I need to prove the following:
$2\Phi(\frac{x-\mu}{\sigma})^2-3\Phi(\frac{x-\mu}{\sigma})+1 \leq 0$ for all $x\geq\mu$ where $\Phi(.)$ is the c.d.f. of a standard normal variable. I have done the following procedure:
The function attains the value of $0$ when $x=\mu$ and $x=\infty$ since:
$2\Phi(0)^2-3\Phi(0)+1=2(\frac{1}{2})^2-3(\frac{1}{2})=0$ and $\lim_{x \rightarrow \infty} 2\Phi(\frac{x-\mu}{\sigma})^2-3\Phi(\frac{x-\mu}{\sigma})+1=2-3+1=0$
Now I want to show that there is only one point in which the derivative of the function is zero (critical point) and that in this point the value of the function is negative. This implies that the function will never be positive in this interval.
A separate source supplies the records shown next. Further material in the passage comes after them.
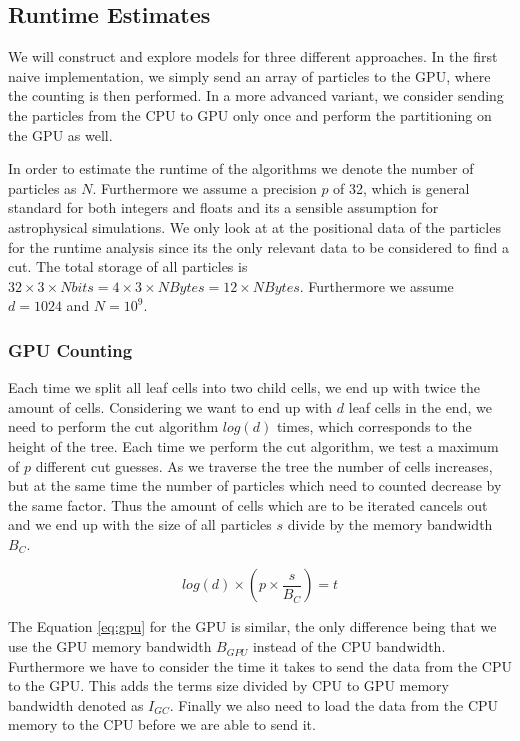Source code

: \documentclass[]{article}
\begin{document}
\subsection{Runtime Estimates}

We will construct and explore models for three different approaches. In the first naive implementation, we simply send an array of particles to the GPU, where the counting is then performed. In a more advanced variant, we consider sending the particles from the CPU to GPU only once and perform the partitioning on the GPU as well.  

In order to estimate the runtime of the algorithms we denote the number of particles as $N$. Furthermore we assume a precision $p$ of 32, which is general standard for both integers and floats and its a sensible assumption for astrophysical simulations. We only look at at the positional data of the particles for the runtime analysis since its the only relevant data to be considered to find a cut. The total storage of all particles is $32 \times 3 \times N bits = 4 \times 3 \times N Bytes = 12 \times N Bytes$. Furthermore we assume $d = 1024$ and $N=10^9$.
 
\subsubsection{GPU Counting}

Each time we split all leaf cells into two child cells, we end up with twice the amount of cells. Considering we want to end up with $d$ leaf cells in the end, we need to perform the cut algorithm $log(d)$ times, which corresponds to the height of the tree. Each time we perform the cut algorithm, we test a maximum of $p$ different cut guesses. As we traverse the tree the number of cells increases, but at the same time the number of particles which need to counted decrease by the same factor. Thus the amount of cells which are to be iterated cancels out and we end up with the size of all particles $s$ divide by the memory bandwidth $B_C$.  
 
\begin{center}
	\begin{equation}
			log(d) \times \left ( p \times \frac{ s }{B_{C}} \right ) = t
			\label{eq:cpu}
	\end{equation}
\end{center}

\vspace{5mm}


The Equation \ref{eq:gpu} for the GPU is similar, the only difference being that we use the GPU memory bandwidth $B_{GPU}$ instead of the CPU bandwidth. Furthermore we have to consider the time it takes to send the data from the CPU to the GPU. This adds the terms size divided by CPU to GPU memory bandwidth denoted as $I_{GC}$. Finally we also need to load the data from the CPU memory to the CPU before we are able to send it. 
\end{document}
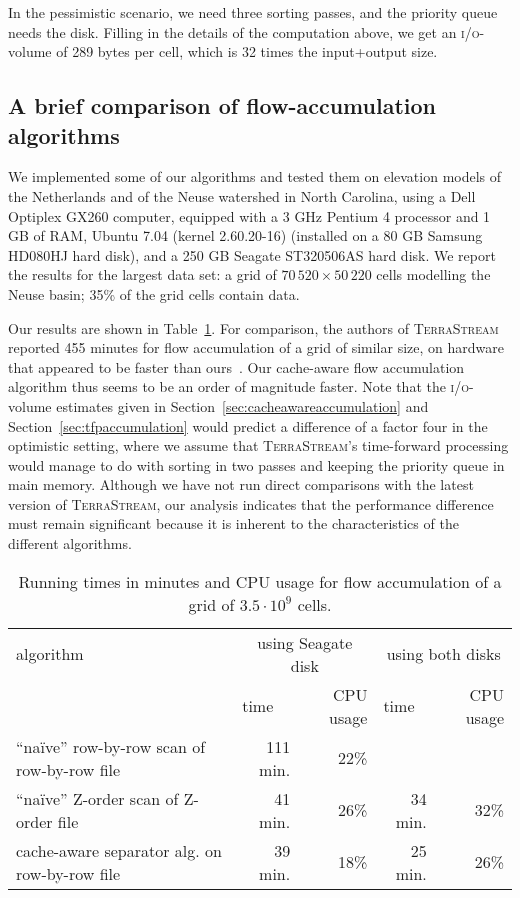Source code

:\documentclass[10pt,a4paper]{article}
\def\io{\textsc{i/o}\xspace}
\def\tsm{\textsc{TerraStream}\xspace}
\begin{document}
In the pessimistic scenario, we need three sorting passes, and the priority queue needs the disk. Filling in the details of the computation above, we get an \io-volume of 289 bytes per cell, which is 32 times the input+output size.

\subsection{A brief comparison of flow-accumulation algorithms}\label{sec:evaluation}
We implemented some of our algorithms and tested them on elevation models of the Netherlands and of the Neuse watershed in North Carolina, using a Dell Optiplex GX260 computer, equipped with a 3 GHz Pentium 4 processor and 1 GB of RAM, Ubuntu 7.04 (kernel 2.60.20-16) (installed on a 80 GB Samsung HD080HJ hard disk), and a 250 GB Seagate ST320506AS hard disk. We report the results for the largest data set: a grid of $70\,520 \times 50\,220$ cells modelling the Neuse basin; 35\% of the grid cells contain data.

Our results are shown in Table~\ref{tab:runningtimes}. For comparison, the authors of \tsm reported 455 minutes for flow accumulation of a grid of similar size, on hardware that appeared to be faster than ours~\cite{terrastream}.
Our cache-aware flow accumulation algorithm thus seems to be an order of magnitude faster. Note that the \io-volume estimates given in Section~\ref{sec:cacheawareaccumulation} and Section~\ref{sec:tfpaccumulation} would predict a difference of a factor four in the optimistic setting, where we assume that \tsm's time-forward processing would manage to do with sorting in two passes and keeping the priority queue in main memory. Although we have not run direct comparisons with the latest version of \tsm, our analysis indicates that the performance difference must remain significant because it is inherent to the characteristics of the different algorithms.

\begin{table}
\centering{}
\begin{tabular}{|l|rr|rr|}
\hline
algorithm                      & \multicolumn{2}{c|}{using Seagate disk} & \multicolumn{2}{c|}{using both disks} \\
&  \multicolumn{1}{l}{time} & CPU usage                & \multicolumn{1}{l}{time} & CPU usage\\

\hline
``na\"ive'' row-by-row scan of row-by-row file & 111 min. & 22\% & & \\
``na\"ive'' Z-order scan of Z-order file    & 41 min. & 26\% & 34 min. & 32\% \\
cache-aware separator alg. on row-by-row file & 39 min. & 18\% & 25 min. & 26\% \\
\hline
\end{tabular}
\caption{Running times in minutes and CPU usage for flow accumulation of a grid of $3.5 \cdot 10^9$ cells.}
\label{tab:runningtimes}
\end{table}
\end{document}
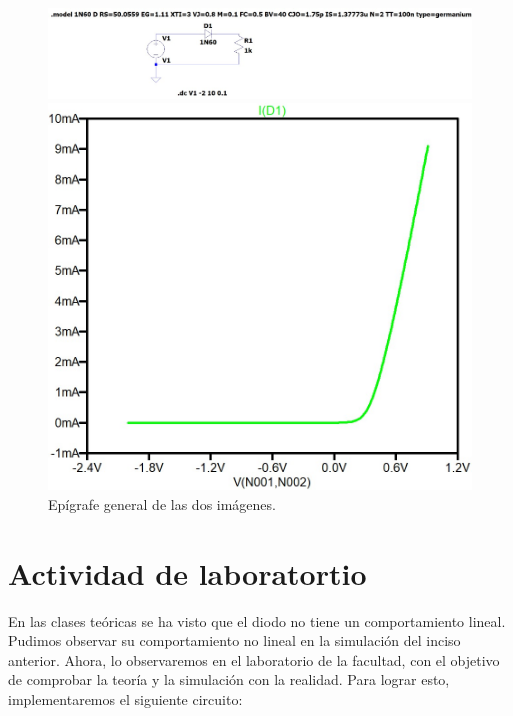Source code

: \documentclass[chaptersright]{informeutn}
\begin{document}
\begin{figure}[h]
  \centering
  \begin{minipage}{0.45\textwidth}
    \centering
    \includegraphics[width=\linewidth]{pictures/curva_diodo_germanio_circuito.jpeg}
  \end{minipage}
  \hfill
  \begin{minipage}{0.45\textwidth}
    \centering
    \includegraphics[width=\linewidth]{pictures/curva_diodo_germanio_grafico.jpeg}
  \end{minipage}

  \vspace{0.5cm}
  
  \caption{Epígrafe general de las dos imágenes.}
  \label{d}
\end{figure}


\newpage

  \section{Actividad de laboratortio}
    En las clases teóricas se ha visto que el diodo no tiene un comportamiento lineal. Pudimos observar su 
    comportamiento no lineal en la simulación del inciso anterior. Ahora, lo observaremos en el laboratorio de la
    facultad, con el objetivo de comprobar la teoría y la simulación con la realidad. Para lograr esto, implementaremos
    el siguiente circuito:
\end{document}

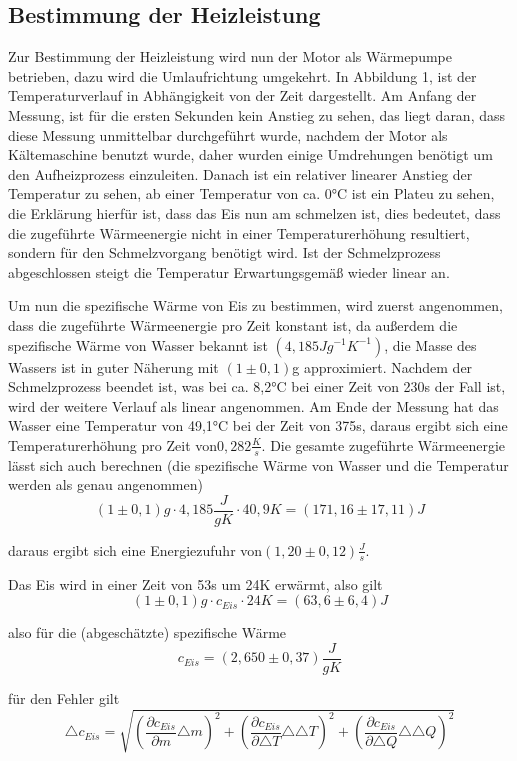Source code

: \subsection{Bestimmung der Heizleistung}
Zur Bestimmung der Heizleistung wird nun der Motor als Wärmepumpe
betrieben, dazu wird die Umlaufrichtung umgekehrt. In Abbildung 1,
ist der Temperaturverlauf in Abhängigkeit von der Zeit dargestellt.
Am Anfang der Messung, ist für die ersten Sekunden kein Anstieg zu
sehen, das liegt daran, dass diese Messung unmittelbar durchgeführt
wurde, nachdem der Motor als Kältemaschine benutzt wurde, daher wurden
einige Umdrehungen benötigt um den Aufheizprozess einzuleiten. Danach
ist ein relativer linearer Anstieg der Temperatur zu sehen, ab einer
Temperatur von ca. 0°C ist ein Plateu zu sehen, die Erklärung hierfür
ist, dass das Eis nun am schmelzen ist, dies bedeutet, dass die zugeführte
Wärmeenergie nicht in einer Temperaturerhöhung resultiert, sondern
für den Schmelzvorgang benötigt wird. Ist der Schmelzprozess abgeschlossen
steigt die Temperatur Erwartungsgemäß wieder linear an.

Um nun die spezifische Wärme von Eis zu bestimmen, wird zuerst angenommen,
dass die zugeführte Wärmeenergie pro Zeit konstant ist, da außerdem
die spezifische Wärme von Wasser bekannt ist $\left(4,185Jg^{-1}K^{-1}\right)$,
die Masse des Wassers ist in guter Näherung mit $(1\pm0,1)$g approximiert.
Nachdem der Schmelzprozess beendet ist, was bei ca. 8,2°C bei einer
Zeit von 230s der Fall ist, wird der weitere Verlauf als linear angenommen.
Am Ende der Messung hat das Wasser eine Temperatur von 49,1°C bei
der Zeit von 375s, daraus ergibt sich eine Temperaturerhöhung pro
Zeit von$0,282\frac{K}{s}$. Die gesamte zugeführte Wärmeenergie lässt
sich auch berechnen (die spezifische Wärme von Wasser und die Temperatur
werden als genau angenommen)
\[
(1\pm0,1)g\cdot4,185\frac{J}{gK}\cdot40,9K=(171,16\pm17,11)J
\]


daraus ergibt sich eine Energiezufuhr von$(1,20\pm0,12)\frac{J}{s}$.

Das Eis wird in einer Zeit von 53s um 24K erwärmt, also gilt
\[
(1\pm0,1)g\cdot c_{Eis}\cdot24K=(63,6\pm6,4)J
\]


also für die (abgeschätzte) spezifische Wärme
\[
c_{Eis}=(2,650\pm0,37)\frac{J}{gK}
\]


für den Fehler gilt
\[
\triangle c_{Eis}=\sqrt{\left(\frac{\partial c_{Eis}}{\partial m}\triangle m\right)^{2}+\left(\frac{\partial c_{Eis}}{\partial\triangle T}\triangle\triangle T\right)^{2}+\left(\frac{\partial c_{Eis}}{\partial\triangle Q}\triangle\triangle Q\right)^{2}}
\]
$\frac{d}{dx} \Big(2\Phi(\frac{x-\mu}{\sigma})^2-3\Phi(\frac{x-\mu}{\sigma})+1\Big)=0$ implies $\Phi(\frac{x^*-\mu}{\sigma})=\frac{3}{4}$ which has a unique solution. For this $x^*$ the value of the function is $2(\frac{3}{4})^2-3(\frac{3}{4})+1=-\frac{1}{8}$.
Is my logic correct?
Thanks in advance
There is no need to go after derivatives, critical points etc.
Inequality $2y^2-3y+1=(2y-1)(y-1)\geq0$ can be rewritten as $\frac12\leq y\leq1$.
Applying that on $y=\Phi(\frac{x-\mu}{\sigma})$ we find $\frac12\leq \Phi(\frac{x-\mu}{\sigma})\leq1$.
This is equivalent with $x\geq\mu$.
This because $\Phi$ is a CDF that takes value $\frac12$ at $0$ and takes lower values on negative arguments.
On arguments in $[0,\infty)$ the CDF $\Phi$ will automatically take values in $[\Phi(0),1]=[\frac12,1]$.